19th Mayor of Dallas
- In office 1881–1883
- Preceded by: J. J. Good
- Succeeded by: William L. Cabell

Personal details
- Born: July 6, 1828 Franklin, Kentucky, U.S.
- Died: September 11, 1895 (aged 67) Dallas, Texas, U.S.
- Spouse(s): Fannie Bell Hammond Margaret Adeline Lindsey
- Children: 6
- Education: St. Louis Medical College
- Occupation: Physician

Military service
- Allegiance: Confederate States of America
- Branch/service: Confederate States Army
- Rank: Surgeon
- Unit: 3rd Missouri Infantry

= J. W. Crowdus =

American physician

John William Crowdus (July 6, 1828 – September 11, 1895) was an American physician and politician who served as the 19th Mayor of Dallas from 1881 to 1883.

==Early life and education==
Crowdus was born July 6, 1828, in Franklin, Kentucky, United States, to Mark Crowdus and Frances Bush Eubank. Crowdus attended St. Louis Medical College at Washington University in St. Louis.

== Career ==
Crowdus practiced medicine in Robertson County, Tennessee, and Neosho, Newton County, Missouri, before coming to Texas. He joined the 3rd Missouri Infantry Regiment as a surgeon. He appears on a list of Confederate soldiers in hospital at Elm Springs, Arkansas paroled by G. W. Kelly, Major 4th Cavalry Regt., Missouri on November 2, 1862.

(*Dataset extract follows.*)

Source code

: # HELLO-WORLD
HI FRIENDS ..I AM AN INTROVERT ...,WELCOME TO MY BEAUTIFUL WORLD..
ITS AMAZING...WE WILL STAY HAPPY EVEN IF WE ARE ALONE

After the Civil War, Crowdus and family moved to Dallas, Texas where established a medical practice and became involved in civic affairs. He was elected to the Dallas City Council in 1875 and served until 1878. In 1881, he was elected mayor of Dallas and served until 1883. Crowdus was also a prominent druggist and established a wholesale firm, J.W. Crowdus Drug Company in 1884.

== Personal life ==
He married Fannie Hammond in 1849. They had six children. Their daughter, Elizabeth, married Thomas Marsalis, a land developer and founder of Oak Cliff. After the death of his first wife in 1885, Crowdus married Margaret Adeline Lindsey Bickham.

He died September 11, 1895, in Dallas from blood poisoning as a result of a leg injury. He was interred at Pioneer Cemetery.